January new-car price trends worth noting from KBB & TrueCar
Both Black Book and Manheim so far this week shared their observations about the notable and somewhat sustained softening wholesale used-vehicle prices are making.
Their contemporaries from Kelley Blue Book and TrueCar are noticing similar movements involving new models.
New-vehicle average transaction prices (ATPs) decreased to $46,404 in January, according to new data released on Wednesday by Kelley Blue Book, after reaching a record high in December.
KBB said that prices fell 1.8% or $839 month-over-month, mostly due to fewer luxury vehicles being sold in January. But prices remain elevated compared to one year ago, as KBB pegged the jump at 12.5% or $5,155 from January 2021.
Ahead of January closing, TrueCar projected average transaction prices for new vehicles to be up 16% from a year ago and down about 2% from December.
With new-vehicle supply holding steady at the same level since Thanksgiving and customer demand remaining strong, experts from both Cox Automotive and TrueCar said that dealers continue to hold prices at or above the manufacturer’s suggested retail price (MSRP).
“The surge in new-car prices appears to have peaked,” Cox Automotive executive analyst Michelle Krebs said in a news release. “Yet, while we expect vehicle supply to improve, it will continue to be tight particularly through the first half of the year. Because of this, we expect prices to remain high for the foreseeable future, but car shoppers can rest assured we don’t anticipate any more record highs.”
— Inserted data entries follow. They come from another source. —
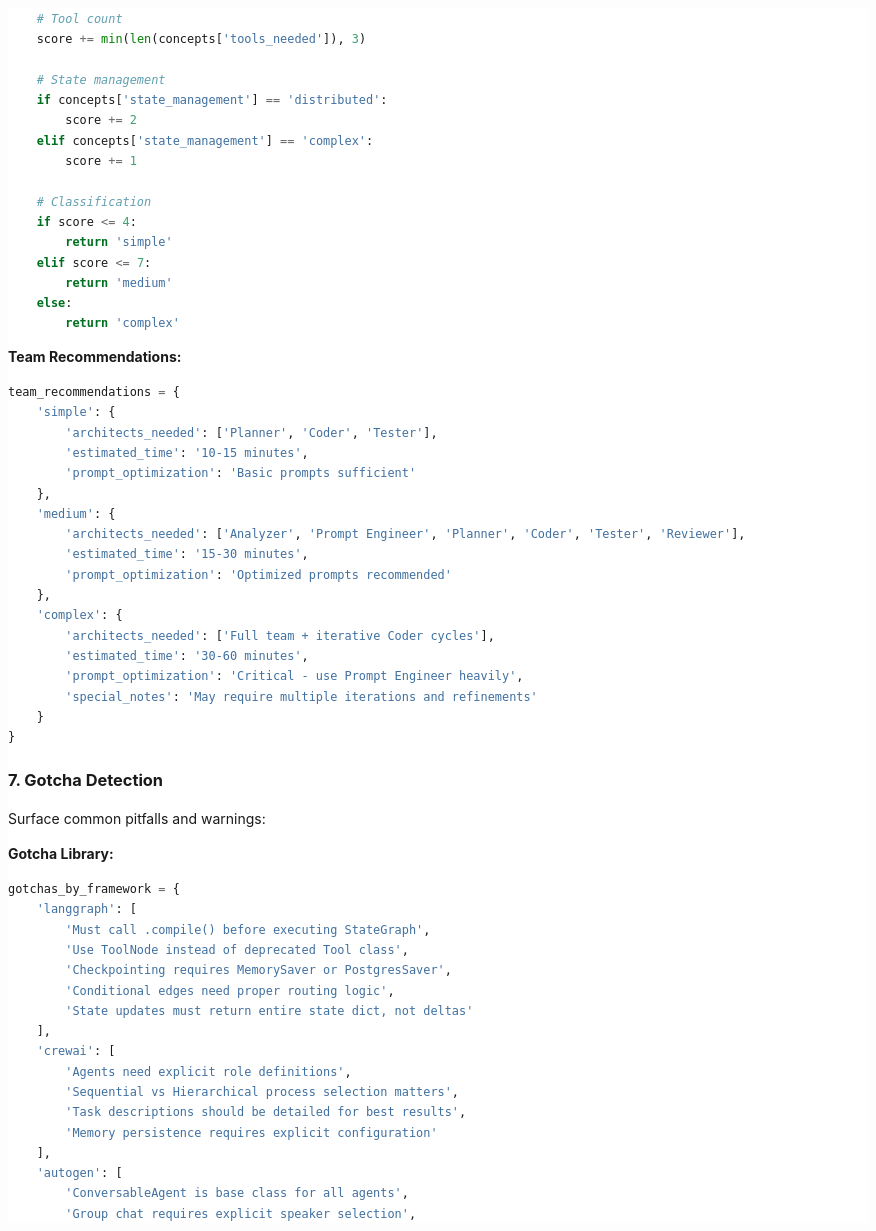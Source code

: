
 ```python
    # Tool count
    score += min(len(concepts['tools_needed']), 3)
    
    # State management
    if concepts['state_management'] == 'distributed':
        score += 2
    elif concepts['state_management'] == 'complex':
        score += 1
    
    # Classification
    if score <= 4:
        return 'simple'
    elif score <= 7:
        return 'medium'
    else:
        return 'complex'
```

**Team Recommendations:**

```python
team_recommendations = {
    'simple': {
        'architects_needed': ['Planner', 'Coder', 'Tester'],
        'estimated_time': '10-15 minutes',
        'prompt_optimization': 'Basic prompts sufficient'
    },
    'medium': {
        'architects_needed': ['Analyzer', 'Prompt Engineer', 'Planner', 'Coder', 'Tester', 'Reviewer'],
        'estimated_time': '15-30 minutes',
        'prompt_optimization': 'Optimized prompts recommended'
    },
    'complex': {
        'architects_needed': ['Full team + iterative Coder cycles'],
        'estimated_time': '30-60 minutes',
        'prompt_optimization': 'Critical - use Prompt Engineer heavily',
        'special_notes': 'May require multiple iterations and refinements'
    }
}
```

### 7. Gotcha Detection

Surface common pitfalls and warnings:

**Gotcha Library:**

```python
gotchas_by_framework = {
    'langgraph': [
        'Must call .compile() before executing StateGraph',
        'Use ToolNode instead of deprecated Tool class',
        'Checkpointing requires MemorySaver or PostgresSaver',
        'Conditional edges need proper routing logic',
        'State updates must return entire state dict, not deltas'
    ],
    'crewai': [
        'Agents need explicit role definitions',
        'Sequential vs Hierarchical process selection matters',
        'Task descriptions should be detailed for best results',
        'Memory persistence requires explicit configuration'
    ],
    'autogen': [
        'ConversableAgent is base class for all agents',
        'Group chat requires explicit speaker selection',
```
According to KBB data, the average price paid for a new non-luxury vehicle in January was $42,859, down $294 and marking the third consecutive monthly decrease. However, while the average MSRP on a non-luxury vehicle has decreased over the past four months, KBB indicated shoppers still are paying on average more than $900 above sticker price.
Consumers have paid more than MSRP for each of the last eight months, whereas one year ago, non-luxury vehicles were selling for more than $1,600 under MSRP, according to KBB.
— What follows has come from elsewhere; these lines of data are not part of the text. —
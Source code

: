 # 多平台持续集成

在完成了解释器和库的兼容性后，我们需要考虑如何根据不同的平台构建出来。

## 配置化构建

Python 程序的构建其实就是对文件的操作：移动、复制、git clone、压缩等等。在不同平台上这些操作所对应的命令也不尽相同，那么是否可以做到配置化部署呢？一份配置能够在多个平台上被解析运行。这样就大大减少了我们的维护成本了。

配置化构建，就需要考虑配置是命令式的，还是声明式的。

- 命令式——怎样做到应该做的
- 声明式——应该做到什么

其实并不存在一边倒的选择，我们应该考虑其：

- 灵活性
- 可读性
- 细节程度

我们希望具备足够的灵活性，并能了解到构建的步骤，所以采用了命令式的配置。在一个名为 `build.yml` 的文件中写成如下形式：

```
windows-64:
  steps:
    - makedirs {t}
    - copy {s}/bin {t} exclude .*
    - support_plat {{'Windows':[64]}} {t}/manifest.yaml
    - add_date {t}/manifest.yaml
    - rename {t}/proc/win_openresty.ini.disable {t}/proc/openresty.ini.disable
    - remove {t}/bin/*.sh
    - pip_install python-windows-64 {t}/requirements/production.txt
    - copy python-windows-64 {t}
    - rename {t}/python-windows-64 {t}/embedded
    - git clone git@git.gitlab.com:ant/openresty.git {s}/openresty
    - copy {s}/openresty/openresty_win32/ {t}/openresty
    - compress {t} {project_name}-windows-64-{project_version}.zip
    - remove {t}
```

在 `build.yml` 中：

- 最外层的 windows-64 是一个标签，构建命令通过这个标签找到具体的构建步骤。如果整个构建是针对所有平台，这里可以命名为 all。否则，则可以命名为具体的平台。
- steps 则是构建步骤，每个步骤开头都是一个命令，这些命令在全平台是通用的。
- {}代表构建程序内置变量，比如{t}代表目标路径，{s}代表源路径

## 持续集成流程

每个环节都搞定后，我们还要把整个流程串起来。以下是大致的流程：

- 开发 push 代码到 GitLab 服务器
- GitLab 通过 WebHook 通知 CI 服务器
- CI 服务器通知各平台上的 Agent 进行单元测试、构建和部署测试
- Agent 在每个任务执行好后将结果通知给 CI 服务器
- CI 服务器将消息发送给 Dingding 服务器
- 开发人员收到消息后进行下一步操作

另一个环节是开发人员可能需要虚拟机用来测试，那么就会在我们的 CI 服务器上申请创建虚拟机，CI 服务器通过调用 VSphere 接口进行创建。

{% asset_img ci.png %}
TrueCar mentioned the financing component in its latest new-car forecast, projecting that the average interest rate on new-vehicle financing would be 4.3% with contract terms averaging 69 months.
“After nine months of consecutive increases in new vehicle transaction prices, we are finally seeing a slight decrease in January,” TrueCar lead industry analyst Nick Woolard said in another news release. “While December often represents a peak due to a richer vehicle mix, at the brand level the declines could also point to a slight recovery in supply.
“As the supply of chips recovers, we expect to see manufacturers balance their vehicle mix back to historic norms,” Woolard continued. “However, industry conditions remain volatile and we’ll need to see these and other trends continue for several months, which will likely take the bulk of the year.”
And no doubt, an influence from those latest movements likely might take some time to matriculate into the wholesale market. Perhaps to the delight of used-car managers, relief might be ahead, but they'll continue to need patience.
“The chip shortage will continue to affect the industry in 2022,” said Valeri Tompkins, senior vice president of OEM solutions at TrueCar.